(Saved data entries)

********

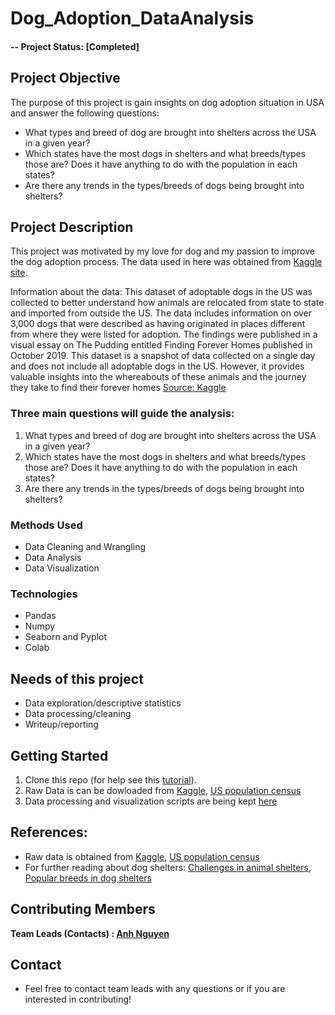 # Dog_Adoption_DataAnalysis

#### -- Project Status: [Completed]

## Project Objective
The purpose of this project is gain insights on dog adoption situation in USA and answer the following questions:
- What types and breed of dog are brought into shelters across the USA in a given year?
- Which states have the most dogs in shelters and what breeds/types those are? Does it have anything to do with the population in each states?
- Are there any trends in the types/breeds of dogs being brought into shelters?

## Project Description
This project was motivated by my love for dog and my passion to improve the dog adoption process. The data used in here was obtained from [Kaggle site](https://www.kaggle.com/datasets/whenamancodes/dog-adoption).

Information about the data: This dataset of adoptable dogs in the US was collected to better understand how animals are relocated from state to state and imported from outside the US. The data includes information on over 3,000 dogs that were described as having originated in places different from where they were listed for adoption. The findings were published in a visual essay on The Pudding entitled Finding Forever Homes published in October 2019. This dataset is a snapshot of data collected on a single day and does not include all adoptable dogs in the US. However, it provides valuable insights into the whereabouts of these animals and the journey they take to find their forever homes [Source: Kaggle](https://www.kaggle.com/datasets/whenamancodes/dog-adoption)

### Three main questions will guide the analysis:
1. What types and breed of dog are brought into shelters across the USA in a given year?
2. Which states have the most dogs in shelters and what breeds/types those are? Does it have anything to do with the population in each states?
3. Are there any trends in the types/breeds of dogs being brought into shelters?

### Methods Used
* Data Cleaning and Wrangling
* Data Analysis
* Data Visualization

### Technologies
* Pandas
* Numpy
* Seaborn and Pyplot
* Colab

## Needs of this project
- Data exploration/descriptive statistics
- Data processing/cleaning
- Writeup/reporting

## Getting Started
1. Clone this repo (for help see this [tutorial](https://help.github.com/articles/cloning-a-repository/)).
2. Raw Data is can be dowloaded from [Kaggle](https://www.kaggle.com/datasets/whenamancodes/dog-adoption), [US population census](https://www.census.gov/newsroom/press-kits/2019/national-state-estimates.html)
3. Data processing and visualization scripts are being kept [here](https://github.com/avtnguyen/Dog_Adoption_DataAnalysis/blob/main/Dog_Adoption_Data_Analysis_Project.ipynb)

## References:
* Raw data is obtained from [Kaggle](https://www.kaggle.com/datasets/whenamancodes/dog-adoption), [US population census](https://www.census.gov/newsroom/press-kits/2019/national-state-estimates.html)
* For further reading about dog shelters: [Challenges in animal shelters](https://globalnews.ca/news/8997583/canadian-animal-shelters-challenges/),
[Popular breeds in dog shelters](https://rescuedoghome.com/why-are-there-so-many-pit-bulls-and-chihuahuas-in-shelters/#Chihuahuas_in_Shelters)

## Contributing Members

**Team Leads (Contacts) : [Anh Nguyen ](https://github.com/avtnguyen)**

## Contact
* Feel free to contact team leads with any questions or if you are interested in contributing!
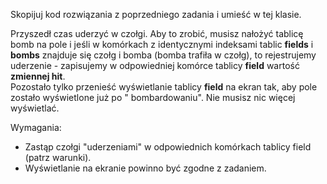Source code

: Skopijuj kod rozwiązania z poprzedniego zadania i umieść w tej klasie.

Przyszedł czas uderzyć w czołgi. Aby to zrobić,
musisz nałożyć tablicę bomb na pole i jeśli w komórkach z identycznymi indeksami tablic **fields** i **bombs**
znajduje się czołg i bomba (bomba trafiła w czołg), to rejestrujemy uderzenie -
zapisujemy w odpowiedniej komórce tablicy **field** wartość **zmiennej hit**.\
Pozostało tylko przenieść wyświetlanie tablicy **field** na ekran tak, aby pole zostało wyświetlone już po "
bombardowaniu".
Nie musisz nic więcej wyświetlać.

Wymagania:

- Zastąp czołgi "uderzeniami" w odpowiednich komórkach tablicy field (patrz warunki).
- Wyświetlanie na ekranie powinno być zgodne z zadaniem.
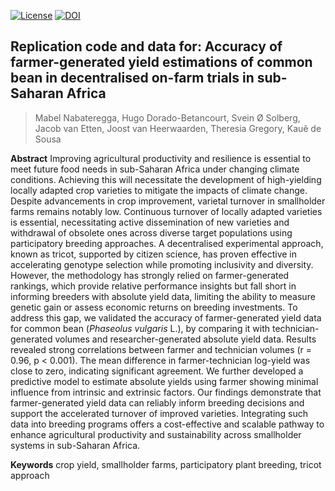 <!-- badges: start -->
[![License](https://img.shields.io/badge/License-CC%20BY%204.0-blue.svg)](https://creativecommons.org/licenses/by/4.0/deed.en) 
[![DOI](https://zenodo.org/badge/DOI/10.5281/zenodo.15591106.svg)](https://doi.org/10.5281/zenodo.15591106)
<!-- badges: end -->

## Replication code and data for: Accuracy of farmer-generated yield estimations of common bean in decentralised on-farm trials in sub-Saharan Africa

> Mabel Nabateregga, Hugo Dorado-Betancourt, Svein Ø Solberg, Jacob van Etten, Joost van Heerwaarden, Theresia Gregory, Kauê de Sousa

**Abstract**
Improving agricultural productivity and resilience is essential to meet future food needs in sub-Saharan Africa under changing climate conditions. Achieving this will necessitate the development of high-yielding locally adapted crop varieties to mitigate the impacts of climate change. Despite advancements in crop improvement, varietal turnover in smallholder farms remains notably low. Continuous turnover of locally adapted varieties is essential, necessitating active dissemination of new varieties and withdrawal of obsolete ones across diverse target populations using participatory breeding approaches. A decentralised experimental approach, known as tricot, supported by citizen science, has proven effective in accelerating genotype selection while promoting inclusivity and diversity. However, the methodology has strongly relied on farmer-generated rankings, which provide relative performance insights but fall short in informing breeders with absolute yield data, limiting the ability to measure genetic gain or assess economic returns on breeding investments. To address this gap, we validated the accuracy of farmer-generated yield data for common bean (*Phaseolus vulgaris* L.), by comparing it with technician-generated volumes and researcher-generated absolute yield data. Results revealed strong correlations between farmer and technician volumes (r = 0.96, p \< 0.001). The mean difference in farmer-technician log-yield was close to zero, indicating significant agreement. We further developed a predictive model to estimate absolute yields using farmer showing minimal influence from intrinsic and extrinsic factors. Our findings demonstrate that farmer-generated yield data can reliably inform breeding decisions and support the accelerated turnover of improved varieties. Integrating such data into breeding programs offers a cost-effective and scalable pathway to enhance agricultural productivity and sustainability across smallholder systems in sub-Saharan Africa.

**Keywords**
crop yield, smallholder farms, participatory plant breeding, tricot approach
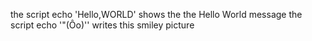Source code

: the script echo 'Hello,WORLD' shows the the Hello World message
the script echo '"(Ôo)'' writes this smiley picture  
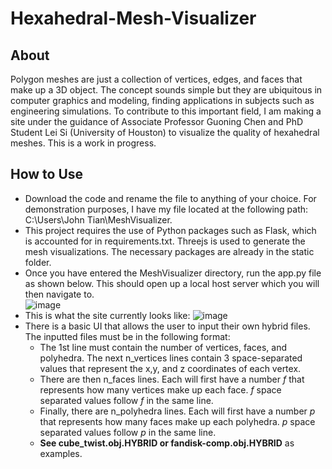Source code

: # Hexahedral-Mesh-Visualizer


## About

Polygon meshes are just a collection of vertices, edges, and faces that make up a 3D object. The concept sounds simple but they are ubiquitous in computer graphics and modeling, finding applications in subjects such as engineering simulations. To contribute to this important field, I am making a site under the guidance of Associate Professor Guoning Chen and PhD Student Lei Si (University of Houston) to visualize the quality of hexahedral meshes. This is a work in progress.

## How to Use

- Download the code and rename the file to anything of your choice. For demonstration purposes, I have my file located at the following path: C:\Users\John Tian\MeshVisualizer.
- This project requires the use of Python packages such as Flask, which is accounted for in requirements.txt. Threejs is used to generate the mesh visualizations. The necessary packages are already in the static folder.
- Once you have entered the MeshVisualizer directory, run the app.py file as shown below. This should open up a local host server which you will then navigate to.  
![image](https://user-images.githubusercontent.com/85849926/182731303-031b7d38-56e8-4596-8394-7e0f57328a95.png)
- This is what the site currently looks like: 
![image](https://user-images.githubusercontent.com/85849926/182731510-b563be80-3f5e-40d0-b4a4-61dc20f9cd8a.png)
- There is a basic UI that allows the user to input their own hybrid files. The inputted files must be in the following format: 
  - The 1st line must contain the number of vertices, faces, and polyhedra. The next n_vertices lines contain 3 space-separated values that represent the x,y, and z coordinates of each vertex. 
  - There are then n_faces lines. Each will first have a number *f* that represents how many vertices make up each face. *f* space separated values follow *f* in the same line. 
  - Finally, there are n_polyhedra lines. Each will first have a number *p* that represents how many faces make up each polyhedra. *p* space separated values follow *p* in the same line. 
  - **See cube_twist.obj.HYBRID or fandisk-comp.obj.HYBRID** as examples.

********

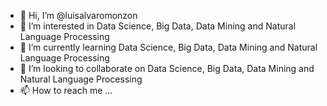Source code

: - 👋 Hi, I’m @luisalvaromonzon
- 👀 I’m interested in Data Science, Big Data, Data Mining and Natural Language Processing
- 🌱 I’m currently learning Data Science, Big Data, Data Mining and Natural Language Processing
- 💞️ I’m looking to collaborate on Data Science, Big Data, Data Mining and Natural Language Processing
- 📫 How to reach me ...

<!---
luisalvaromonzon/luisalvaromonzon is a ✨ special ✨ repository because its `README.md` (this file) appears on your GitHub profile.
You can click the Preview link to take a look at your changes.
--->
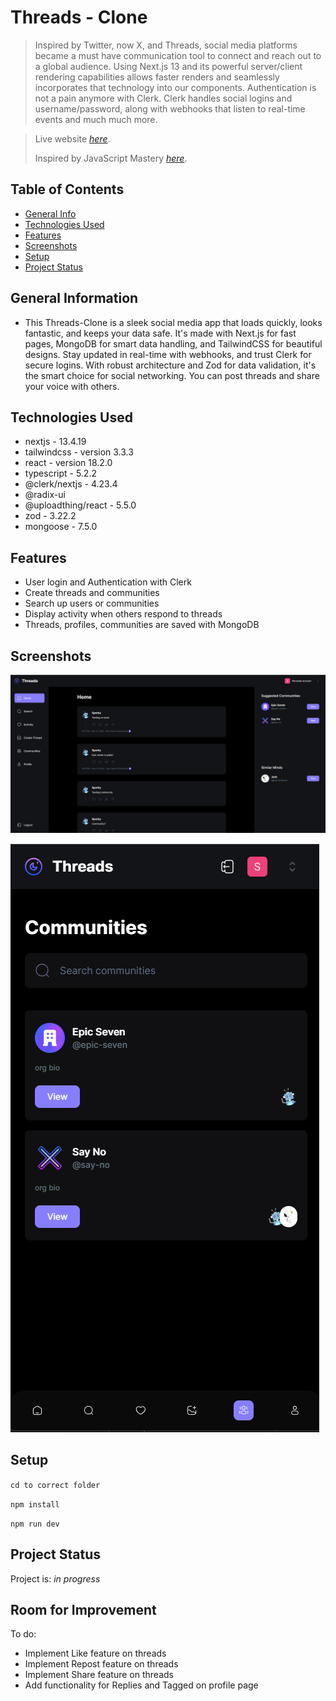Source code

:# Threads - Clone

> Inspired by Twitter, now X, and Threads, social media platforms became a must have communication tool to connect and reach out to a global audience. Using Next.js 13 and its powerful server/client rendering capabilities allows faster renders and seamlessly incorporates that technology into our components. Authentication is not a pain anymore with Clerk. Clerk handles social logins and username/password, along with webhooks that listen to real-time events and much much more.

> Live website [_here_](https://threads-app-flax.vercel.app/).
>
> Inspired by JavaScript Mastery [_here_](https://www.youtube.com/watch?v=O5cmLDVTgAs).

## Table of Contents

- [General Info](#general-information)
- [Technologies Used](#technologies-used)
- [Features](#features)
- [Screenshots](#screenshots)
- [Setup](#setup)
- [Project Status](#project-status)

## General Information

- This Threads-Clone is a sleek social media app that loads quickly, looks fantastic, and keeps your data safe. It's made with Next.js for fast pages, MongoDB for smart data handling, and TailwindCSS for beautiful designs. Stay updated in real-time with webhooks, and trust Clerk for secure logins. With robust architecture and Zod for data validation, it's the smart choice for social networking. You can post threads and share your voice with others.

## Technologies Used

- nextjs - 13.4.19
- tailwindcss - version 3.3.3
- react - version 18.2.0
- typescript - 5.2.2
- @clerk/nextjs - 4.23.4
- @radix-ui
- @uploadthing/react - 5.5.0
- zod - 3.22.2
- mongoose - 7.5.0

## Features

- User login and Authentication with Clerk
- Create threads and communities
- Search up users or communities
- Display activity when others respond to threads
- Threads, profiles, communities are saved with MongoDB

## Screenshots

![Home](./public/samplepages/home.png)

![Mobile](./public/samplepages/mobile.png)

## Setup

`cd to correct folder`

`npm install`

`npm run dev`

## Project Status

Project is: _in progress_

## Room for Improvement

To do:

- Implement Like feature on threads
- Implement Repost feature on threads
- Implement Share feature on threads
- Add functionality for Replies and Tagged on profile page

********

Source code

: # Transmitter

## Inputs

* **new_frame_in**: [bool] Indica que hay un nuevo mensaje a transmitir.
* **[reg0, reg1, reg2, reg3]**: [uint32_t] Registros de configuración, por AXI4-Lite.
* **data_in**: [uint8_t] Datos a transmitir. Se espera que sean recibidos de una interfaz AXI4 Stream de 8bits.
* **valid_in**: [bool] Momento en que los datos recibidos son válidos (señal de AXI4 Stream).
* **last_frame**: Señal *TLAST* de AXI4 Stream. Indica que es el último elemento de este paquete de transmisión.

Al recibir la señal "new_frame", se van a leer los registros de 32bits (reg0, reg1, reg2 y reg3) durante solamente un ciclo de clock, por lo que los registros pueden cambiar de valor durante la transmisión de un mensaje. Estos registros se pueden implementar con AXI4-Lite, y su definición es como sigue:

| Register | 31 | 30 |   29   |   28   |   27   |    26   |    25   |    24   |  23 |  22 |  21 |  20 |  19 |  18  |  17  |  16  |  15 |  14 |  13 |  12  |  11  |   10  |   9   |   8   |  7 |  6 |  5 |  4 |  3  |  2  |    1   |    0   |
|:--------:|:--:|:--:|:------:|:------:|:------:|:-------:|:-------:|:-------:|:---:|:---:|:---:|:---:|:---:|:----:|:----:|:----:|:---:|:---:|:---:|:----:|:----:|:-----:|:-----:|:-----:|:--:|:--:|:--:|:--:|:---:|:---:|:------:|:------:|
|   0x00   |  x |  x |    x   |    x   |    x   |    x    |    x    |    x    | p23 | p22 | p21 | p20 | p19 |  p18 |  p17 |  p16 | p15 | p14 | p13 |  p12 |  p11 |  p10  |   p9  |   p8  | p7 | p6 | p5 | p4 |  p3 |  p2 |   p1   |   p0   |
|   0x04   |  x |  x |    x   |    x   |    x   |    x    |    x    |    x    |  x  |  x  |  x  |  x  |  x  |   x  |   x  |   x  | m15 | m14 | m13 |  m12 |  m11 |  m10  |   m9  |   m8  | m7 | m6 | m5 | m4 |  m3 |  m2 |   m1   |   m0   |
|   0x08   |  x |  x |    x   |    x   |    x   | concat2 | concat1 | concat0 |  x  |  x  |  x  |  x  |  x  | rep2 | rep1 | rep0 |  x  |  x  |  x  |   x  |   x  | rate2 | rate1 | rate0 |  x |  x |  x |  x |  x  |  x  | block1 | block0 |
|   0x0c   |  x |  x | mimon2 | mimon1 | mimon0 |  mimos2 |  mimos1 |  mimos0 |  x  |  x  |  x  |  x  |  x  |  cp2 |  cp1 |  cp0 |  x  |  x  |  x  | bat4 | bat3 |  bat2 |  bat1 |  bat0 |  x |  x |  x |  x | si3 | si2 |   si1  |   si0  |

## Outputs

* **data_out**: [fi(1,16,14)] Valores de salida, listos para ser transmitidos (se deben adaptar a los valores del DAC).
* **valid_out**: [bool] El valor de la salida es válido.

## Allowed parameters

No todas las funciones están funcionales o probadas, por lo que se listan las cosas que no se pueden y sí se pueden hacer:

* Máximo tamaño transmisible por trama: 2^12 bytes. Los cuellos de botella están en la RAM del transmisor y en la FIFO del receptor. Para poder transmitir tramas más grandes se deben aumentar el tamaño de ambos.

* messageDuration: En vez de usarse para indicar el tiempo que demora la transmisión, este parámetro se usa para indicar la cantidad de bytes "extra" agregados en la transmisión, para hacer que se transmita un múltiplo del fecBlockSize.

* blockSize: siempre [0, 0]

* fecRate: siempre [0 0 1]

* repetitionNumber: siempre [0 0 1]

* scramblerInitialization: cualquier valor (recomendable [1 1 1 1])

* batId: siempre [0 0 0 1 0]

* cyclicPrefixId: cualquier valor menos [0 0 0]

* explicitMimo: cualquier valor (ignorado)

********

Where does "MongoDB" appear in the records above? Copy each line that holds it.

(Result of the exercise)
- This Threads-Clone is a sleek social media app that loads quickly, looks fantastic, and keeps your data safe. It's made with Next.js for fast pages, MongoDB for smart data handling, and TailwindCSS for beautiful designs. Stay updated in real-time with webhooks, and trust Clerk for secure logins. With robust architecture and Zod for data validation, it's the smart choice for social networking. You can post threads and share your voice with others.
- Threads, profiles, communities are saved with MongoDB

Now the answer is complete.